Das Gericht nimmt zur Beantwortung dieser Frage eine Interessenabwägung vor. Dabei darf es nicht einfach auf das persönliche Empfinden der Parteien abstellen. Vielmehr muss es herausfinden, wie sich ein normaler Durchschnittsmensch, der sich in der gleichen Situation befindet, den Lärm empfinden würde. Bei der Interessenabwägung spielen viele Faktoren eine Rolle: Lage und Beschaffenheit der Grundstücke, die jeweiligen Traditionen und Sitten sowie die individuell konkrete Interessenlage. 

Übersicht und Grundlagen Europa

EU

Das Europäische Parlament hat am 18. Juli 2002 eine Richtlinie (2002/49/EG) zur Bewertung und Bekämpfung von Umgebungslärm erlassen, welche u. a. verschiedene Lärmarten festsetzt und die Anzahl Lärmbetroffener berechnet. Die EG-Richtlinie erlaubt sowohl Berechnungen als auch Messungen. Es wurde das Ziel gesetzt, Massnahmen zur Bekämpfung des Lärms zu entwickeln. Die Massnahmen werden alle fünf Jahre überprüft und überarbeitet. 

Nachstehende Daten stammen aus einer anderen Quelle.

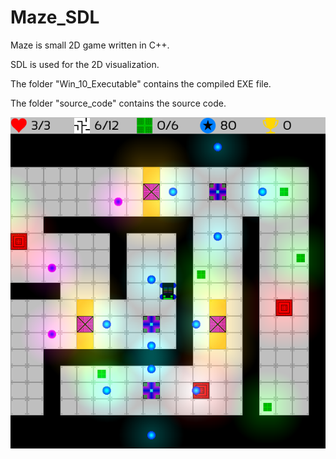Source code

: # Maze_SDL

Maze is small 2D game written in C++.

SDL is used for the 2D visualization.

The folder "Win_10_Executable" contains the compiled EXE file.

The folder "source_code" contains the source code.

![alt text](https://github.com/jkrn/Maze_SDL/blob/main/images/maze.png?raw=true)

Als Teil der Gemeinschaftspolitik soll ein hohes Gesundheits- und Umweltschutzniveau gewährleistet werden. Der Lärmschutz entspricht einem Aspekt dieses übergeordneten Ziels. Als Massnahmen sind vorgesehen:

  • Die Belastung durch Umgebungslärm wird anhand von Lärmkarten nach gemeinsamen Bewertungsmethoden ermittelt.
  • Es wird sichergestellt, dass die Öffentlichkeit über Umgebungslärm und seine Auswirkungen informiert wird.
  • Die Mitgliedstaaten erstellen Aktionspläne, die auf Basis von Lärmkarten erarbeitet wurden. Ziel ist es, den Umgebungslärm soweit erforderlich zu verhindern, zu mindern oder eine zufriedenstellende Umweltqualität zu erhalten.


Deutschland

In Deutschland wird die Lärmbekämpfung im Bürgerlichen Gesetzbuch und dem Bundes-Immissionsschutzgesetz geregelt. Weitere Informationen befinden sich auf der Internetseite des Umweltbundesamtes.


Österreich

Lärmbekämpfung ist in Österreich eine sogenannte Querschnittsmaterie und wird jeweils im Zusammenhang mit anderen Verwaltungsangelegenheiten wahrgenommen, es gibt kein allgemeines Gesetz zum Schutz vor Lärm. Aus diesem Grund finden sich im österreichischen Recht zahlreiche Bestimmungen über Lärmemissionen und -immissionen. Je nach Rechtsmaterie liegt auch die Zuständigkeit bei unterschiedlichen Behörden. Weitere Informationen befinden sich auf der Internetseite des Umweltbundesamtes.


Frankreich

In Frankreich ist das Ministerium für Umwelt, Energie und Meer (Ministère de l'Environnement, de l'Énergie et de la Mer) für die Prävention von Lärmrisiken zuständig. Weitere Informationen befinden sich auf der Internetseite des Ministère de l'Environnement, de l'Énergie et de la Mer oder auf der Internetseite des Centre d'information et de documentation sur le bruit.


Italien

In Italien ist das Ministerium für Umwelt und Schutz von Land und Meer (Ministero dell'Ambiente e della Tutela del Territorio e del Mare) für Umweltthemen zuständig. Dem Ministerium ist das Istituto Superiore per la Protezione e la Ricera Ambientale (ISPRA) unterstellt. Das ISPRA beantwortet in einem FAQ die wichtigsten Fragen zum Thema Lärm. Weitere Informationen befinden sich auf der Internetseite des Ministero dell'Ambiente e della Tutela del Territorio e del Mare.